When she was a couple of weeks old we saw a surgeon, Dr. Kevin Smith, at The Oral Facial Surgery Center in Oklahoma City. He came very highly recommended and I found nothing but positive information about him in my research. We loved him from the beginning. He started with a slide show explaining exactly what a cleft lip and/or palate is and the fact that there truly is no determined cause for either. He was very reassuring and confident that he could effectively repair both Hudsyn’s lip and palate. We discussed the timeline we were probably looking at and he shared previous experiences in which he learned what works best in different situations with us. He was very encouraging! So, even though Dr. Smith is out of network with our insurance, we began the process of setting a surgery date for the first lip surgery, the “adhesion.” After some haggling with insurance, that day was determined and is quickly approaching. 
Monday, December 12, the sweet baby girl we have fallen so in love with will enter an operating room to begin the repair of her cleft lip. Although I am so excited to begin this journey as I know it will prevent lots of future physical and emotional pain for her, I am struggling with the fact that I will never see this exact smile again. When Hudsyn smiles, she smiles all over and it would make anyone’s day! Although this experience does not define her, it is part of who she is and who she will always be. I already know she is strong and determined and cannot wait to see God work in her life, but part of me is sad to know I won’t see this exact precious smile again. 

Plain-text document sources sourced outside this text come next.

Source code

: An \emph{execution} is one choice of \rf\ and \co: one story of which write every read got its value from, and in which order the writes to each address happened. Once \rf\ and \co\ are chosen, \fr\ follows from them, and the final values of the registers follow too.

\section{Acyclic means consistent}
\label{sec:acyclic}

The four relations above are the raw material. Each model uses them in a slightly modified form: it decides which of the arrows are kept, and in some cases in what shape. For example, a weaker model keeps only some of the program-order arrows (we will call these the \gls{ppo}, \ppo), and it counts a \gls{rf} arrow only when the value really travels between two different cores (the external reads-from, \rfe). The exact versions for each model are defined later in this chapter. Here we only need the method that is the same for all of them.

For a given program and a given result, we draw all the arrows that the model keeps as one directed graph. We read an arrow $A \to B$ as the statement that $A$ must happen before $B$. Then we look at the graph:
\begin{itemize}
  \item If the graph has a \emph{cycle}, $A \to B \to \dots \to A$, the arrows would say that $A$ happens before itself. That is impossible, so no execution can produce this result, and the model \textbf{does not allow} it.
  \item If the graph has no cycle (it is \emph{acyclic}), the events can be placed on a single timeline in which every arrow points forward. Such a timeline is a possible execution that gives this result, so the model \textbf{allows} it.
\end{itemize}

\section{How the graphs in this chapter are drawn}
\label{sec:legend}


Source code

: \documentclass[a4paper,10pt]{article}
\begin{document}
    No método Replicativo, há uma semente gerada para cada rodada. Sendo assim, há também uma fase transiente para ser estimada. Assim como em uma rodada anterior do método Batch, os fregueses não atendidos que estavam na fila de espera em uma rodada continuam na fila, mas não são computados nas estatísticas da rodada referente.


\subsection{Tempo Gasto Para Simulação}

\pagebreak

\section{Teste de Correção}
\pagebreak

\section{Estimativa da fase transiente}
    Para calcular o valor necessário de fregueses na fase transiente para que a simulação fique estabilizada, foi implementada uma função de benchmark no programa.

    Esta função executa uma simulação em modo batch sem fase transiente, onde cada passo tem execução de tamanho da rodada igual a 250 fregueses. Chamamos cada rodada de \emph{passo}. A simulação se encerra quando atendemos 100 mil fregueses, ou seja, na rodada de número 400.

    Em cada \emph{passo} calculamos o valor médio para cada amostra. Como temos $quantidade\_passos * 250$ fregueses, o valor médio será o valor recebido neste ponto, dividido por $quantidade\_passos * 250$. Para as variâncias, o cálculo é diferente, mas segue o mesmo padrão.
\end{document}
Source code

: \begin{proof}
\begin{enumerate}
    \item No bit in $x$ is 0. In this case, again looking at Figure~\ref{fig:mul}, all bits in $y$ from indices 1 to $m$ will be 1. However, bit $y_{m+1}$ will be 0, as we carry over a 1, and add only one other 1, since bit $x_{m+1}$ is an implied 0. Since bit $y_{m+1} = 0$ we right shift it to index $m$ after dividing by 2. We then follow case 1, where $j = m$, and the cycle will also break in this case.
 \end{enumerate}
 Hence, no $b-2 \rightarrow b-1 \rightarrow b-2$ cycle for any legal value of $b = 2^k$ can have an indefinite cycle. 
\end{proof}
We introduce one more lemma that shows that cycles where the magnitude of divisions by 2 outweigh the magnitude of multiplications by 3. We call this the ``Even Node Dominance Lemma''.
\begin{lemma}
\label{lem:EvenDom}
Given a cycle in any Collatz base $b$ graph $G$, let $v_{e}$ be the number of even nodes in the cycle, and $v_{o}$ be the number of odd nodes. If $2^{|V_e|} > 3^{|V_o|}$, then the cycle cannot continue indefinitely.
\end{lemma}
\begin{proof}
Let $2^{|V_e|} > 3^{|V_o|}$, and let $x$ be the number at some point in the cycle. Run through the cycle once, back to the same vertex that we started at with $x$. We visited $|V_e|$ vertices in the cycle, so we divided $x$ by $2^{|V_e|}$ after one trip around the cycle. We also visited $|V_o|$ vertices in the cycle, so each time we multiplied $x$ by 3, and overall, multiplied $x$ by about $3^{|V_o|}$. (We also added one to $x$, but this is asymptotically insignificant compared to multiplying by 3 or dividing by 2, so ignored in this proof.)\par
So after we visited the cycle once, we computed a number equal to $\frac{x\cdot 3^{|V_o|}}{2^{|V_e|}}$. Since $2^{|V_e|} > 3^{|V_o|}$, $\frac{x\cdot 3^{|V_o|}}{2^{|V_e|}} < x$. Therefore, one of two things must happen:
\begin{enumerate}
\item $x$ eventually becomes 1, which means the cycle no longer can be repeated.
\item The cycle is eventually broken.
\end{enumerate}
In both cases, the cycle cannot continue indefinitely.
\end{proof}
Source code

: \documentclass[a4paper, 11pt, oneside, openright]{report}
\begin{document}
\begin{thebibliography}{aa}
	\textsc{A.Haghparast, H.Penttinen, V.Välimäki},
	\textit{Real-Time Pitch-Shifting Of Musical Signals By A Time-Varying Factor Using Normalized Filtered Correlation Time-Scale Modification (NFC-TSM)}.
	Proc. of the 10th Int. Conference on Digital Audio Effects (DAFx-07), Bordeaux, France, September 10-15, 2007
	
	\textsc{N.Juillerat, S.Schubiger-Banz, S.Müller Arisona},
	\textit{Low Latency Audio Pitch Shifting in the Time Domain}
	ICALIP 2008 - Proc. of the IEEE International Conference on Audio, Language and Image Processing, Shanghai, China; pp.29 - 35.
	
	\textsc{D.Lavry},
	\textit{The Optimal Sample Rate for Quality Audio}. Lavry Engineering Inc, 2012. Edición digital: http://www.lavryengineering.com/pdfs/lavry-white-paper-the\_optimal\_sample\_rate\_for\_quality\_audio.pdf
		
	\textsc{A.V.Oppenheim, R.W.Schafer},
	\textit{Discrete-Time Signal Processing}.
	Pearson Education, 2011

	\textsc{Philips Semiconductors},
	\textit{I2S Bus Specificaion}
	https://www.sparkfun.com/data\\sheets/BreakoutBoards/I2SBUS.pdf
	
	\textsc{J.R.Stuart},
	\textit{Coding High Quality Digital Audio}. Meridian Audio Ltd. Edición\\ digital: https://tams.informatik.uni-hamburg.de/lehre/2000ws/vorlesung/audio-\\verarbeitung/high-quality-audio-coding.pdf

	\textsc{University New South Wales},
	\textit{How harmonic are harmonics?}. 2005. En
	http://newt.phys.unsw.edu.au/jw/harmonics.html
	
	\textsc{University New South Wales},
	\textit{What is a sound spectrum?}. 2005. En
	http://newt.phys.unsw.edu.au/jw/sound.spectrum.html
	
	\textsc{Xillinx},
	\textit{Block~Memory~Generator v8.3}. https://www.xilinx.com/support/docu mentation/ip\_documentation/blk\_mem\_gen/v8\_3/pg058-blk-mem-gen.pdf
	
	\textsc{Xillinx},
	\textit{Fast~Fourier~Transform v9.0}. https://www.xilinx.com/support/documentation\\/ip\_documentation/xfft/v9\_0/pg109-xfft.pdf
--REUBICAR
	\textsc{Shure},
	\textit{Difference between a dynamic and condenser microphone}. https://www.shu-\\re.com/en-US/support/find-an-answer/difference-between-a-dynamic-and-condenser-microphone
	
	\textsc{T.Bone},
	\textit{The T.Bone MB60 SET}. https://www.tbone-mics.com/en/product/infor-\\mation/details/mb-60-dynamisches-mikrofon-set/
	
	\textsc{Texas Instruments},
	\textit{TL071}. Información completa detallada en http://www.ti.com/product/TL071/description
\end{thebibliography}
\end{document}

If I understand the procedure correctly, Dr. Smith and his residents will join both outer layers and one inner layer of the top lip. They will leave the muscle layers as they are this time to prevent too much pulling on the skin and stitches. They will also begin to form the nostril and will put a nasal stint in place to help it maintain its shape as it heals. Then, approximately 6 weeks later she will return for a second surgery where they will also join the inner muscle layers of the upper lip and likely do some additional work on the nose. I have been so nervous about what she will look like after surgery. I can’t imagine seeing my baby’s face all bloody and “cut” for lack of a better word. Over the last few weeks I have googled so many things trying to find a picture of a baby immediately following surgery with no luck. Then, a little girl I keep up with through her mom’s facebook, who is a few months older than Hudsyn had her first cleft palate repair surgery Wednesday and her sweet mom posted a picture of her. Her cleft is not exactly like Hudsyn’s, but is very similar and I think now I can be somewhat prepared to see her after surgery at this point. 
I think it is so ironic that despite being “due” to be born in October, Hudsyn came into this world during the month of September, which just happens to be “National Craniofacial Acceptance Month.” Her birth month couldn’t be more fitting and I know this baby girl is going to help raise awareness in the future. Cleft lip and/or palate is very common, affecting approximately 7,000 babies each year while approximately 6,000 babies are affected by Trisomy 21, also known as Down Syndrome. So, according to the CDC, cleft lip and/or palate occurs more frequently than Down Syndrome, yet the awareness of this birth defect is nowhere near that of many others. This is likely because it can often be repaired at a very young age and by the teenage years there is little evidence of the cleft(s). 
I will do my best to post updates here on Hudsyn’s surgery and progress as I can. I know we have so many people thinking about and praying for all of us, and we could not be more grateful. We are blessed with a wonderful community and amazing friends and family. I have witnessed the giving nature of our small town my entire life, but have never had reason to be on the receiving end. It is humbling to know that so many people care about and want the best for us, and I am so proud to be a member of this community.
We will so appreciate any thoughts and prayers we can get over the next couple of weeks!